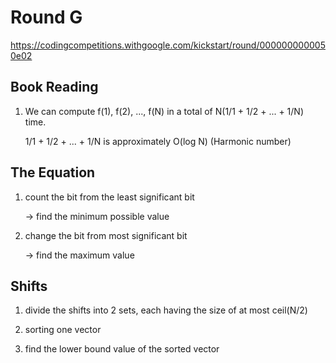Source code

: # Round G
https://codingcompetitions.withgoogle.com/kickstart/round/0000000000050e02

## Book Reading
1. We can compute f(1), f(2), ..., f(N) in a total of N(1/1 + 1/2 + ... + 1/N) time.

   1/1 + 1/2 + ... + 1/N is approximately O(log N) (Harmonic number)


## The Equation
1. count the bit from the least significant bit 
 
   -> find the minimum possible value

2. change the bit from most significant bit 

   -> find the maximum value

## Shifts
1. divide the shifts into 2 sets, each having the size of at most ceil(N/2)

2. sorting one vector

3. find the lower bound value of the sorted vector 

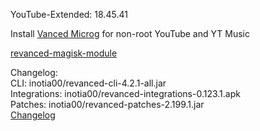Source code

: YouTube-Extended: 18.45.41  

Install [Vanced Microg](https://github.com/TeamVanced/VancedMicroG/releases) for non-root YouTube and YT Music  

[revanced-magisk-module](https://github.com/j-hc/revanced-magisk-module)  

Changelog:  
CLI: inotia00/revanced-cli-4.2.1-all.jar  
Integrations: inotia00/revanced-integrations-0.123.1.apk  
Patches: inotia00/revanced-patches-2.199.1.jar  
[Changelog](https://github.com/inotia00/revanced-patches/releases/tag/v2.199.1)  
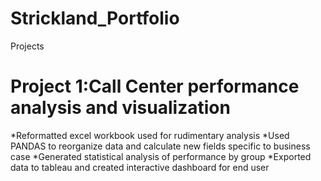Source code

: # Strickland_Portfolio
Projects
# Project 1:Call Center performance analysis and visualization
*Reformatted excel workbook used for rudimentary analysis
*Used PANDAS to reorganize data and calculate new fields specific to business case
*Generated statistical analysis of performance by group
*Exported data to tableau and created interactive dashboard for end user
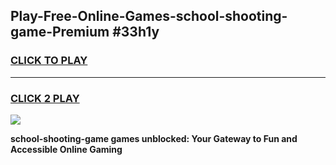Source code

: 
## Play-Free-Online-Games-school-shooting-game-Premium #33h1y
<h3>
<a href="https://premium.freeplayer.one?title=school-shooting-game&ref=8M">CLICK TO PLAY</a></h3>
<hr>

<h3>
<a href="https://premium.freeplayer.one?title=school-shooting-game&ref=8M">CLICK 2 PLAY</a>
  
</h3>

<a href="https://premium.freeplayer.one?title=school-shooting-game&ref=8M"><img src="https://clearcache.store/games.png"></a>


**school-shooting-game games unblocked: Your Gateway to Fun and Accessible Online Gaming**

● **Work task**
Your answer should be each line from the preceding material in which the word "YouTube" occurs.

● **Task solution**
: YouTube-Extended: 18.45.41  
Install [Vanced Microg](https://github.com/TeamVanced/VancedMicroG/releases) for non-root YouTube and YT Music  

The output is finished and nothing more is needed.